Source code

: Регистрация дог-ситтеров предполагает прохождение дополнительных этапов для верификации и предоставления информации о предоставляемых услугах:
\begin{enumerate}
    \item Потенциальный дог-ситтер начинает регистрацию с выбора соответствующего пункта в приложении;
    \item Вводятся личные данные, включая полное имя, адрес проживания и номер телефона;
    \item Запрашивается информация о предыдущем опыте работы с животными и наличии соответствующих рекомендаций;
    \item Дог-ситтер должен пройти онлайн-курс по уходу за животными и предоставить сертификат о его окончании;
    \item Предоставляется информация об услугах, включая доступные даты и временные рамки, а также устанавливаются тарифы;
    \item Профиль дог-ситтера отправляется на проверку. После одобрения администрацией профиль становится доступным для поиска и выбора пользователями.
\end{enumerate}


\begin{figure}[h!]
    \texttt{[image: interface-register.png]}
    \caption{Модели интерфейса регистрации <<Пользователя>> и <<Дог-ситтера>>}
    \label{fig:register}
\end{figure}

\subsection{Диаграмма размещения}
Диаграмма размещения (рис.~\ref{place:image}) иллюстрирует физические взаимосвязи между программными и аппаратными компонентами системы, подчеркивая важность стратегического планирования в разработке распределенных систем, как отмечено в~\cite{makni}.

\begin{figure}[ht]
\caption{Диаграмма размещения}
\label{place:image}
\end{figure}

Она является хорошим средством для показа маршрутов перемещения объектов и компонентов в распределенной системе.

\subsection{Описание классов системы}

--

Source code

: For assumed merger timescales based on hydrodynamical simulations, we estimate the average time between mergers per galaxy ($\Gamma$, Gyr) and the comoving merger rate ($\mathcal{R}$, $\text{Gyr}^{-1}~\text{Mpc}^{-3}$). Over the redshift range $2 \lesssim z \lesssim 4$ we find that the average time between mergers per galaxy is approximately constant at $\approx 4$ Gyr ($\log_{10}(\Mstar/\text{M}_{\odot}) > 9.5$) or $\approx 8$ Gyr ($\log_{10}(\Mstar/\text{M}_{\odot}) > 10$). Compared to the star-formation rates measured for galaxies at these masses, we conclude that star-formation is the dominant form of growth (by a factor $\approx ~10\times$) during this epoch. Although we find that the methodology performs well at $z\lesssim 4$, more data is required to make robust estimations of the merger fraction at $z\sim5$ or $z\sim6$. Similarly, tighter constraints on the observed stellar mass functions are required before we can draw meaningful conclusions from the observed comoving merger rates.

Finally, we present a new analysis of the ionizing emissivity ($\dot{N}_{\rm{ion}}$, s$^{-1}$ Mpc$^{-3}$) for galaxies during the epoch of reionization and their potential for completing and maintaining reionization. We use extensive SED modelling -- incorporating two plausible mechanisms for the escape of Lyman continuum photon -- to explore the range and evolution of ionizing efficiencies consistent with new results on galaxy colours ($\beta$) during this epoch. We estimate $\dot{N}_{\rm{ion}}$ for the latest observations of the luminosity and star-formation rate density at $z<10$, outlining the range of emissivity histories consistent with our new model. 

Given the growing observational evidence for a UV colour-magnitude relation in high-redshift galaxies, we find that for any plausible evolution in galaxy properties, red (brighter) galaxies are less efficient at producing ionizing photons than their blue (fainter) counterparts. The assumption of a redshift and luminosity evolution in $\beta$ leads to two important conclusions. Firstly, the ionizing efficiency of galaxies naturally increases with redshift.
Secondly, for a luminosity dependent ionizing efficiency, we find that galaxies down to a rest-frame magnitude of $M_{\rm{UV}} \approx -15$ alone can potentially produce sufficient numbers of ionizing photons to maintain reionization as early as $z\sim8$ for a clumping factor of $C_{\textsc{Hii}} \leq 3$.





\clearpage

### TASK INSTRUCTIONS
Go through the entries above and count the lines containing the word "subsection"; give only that count.

### RESPONSE
2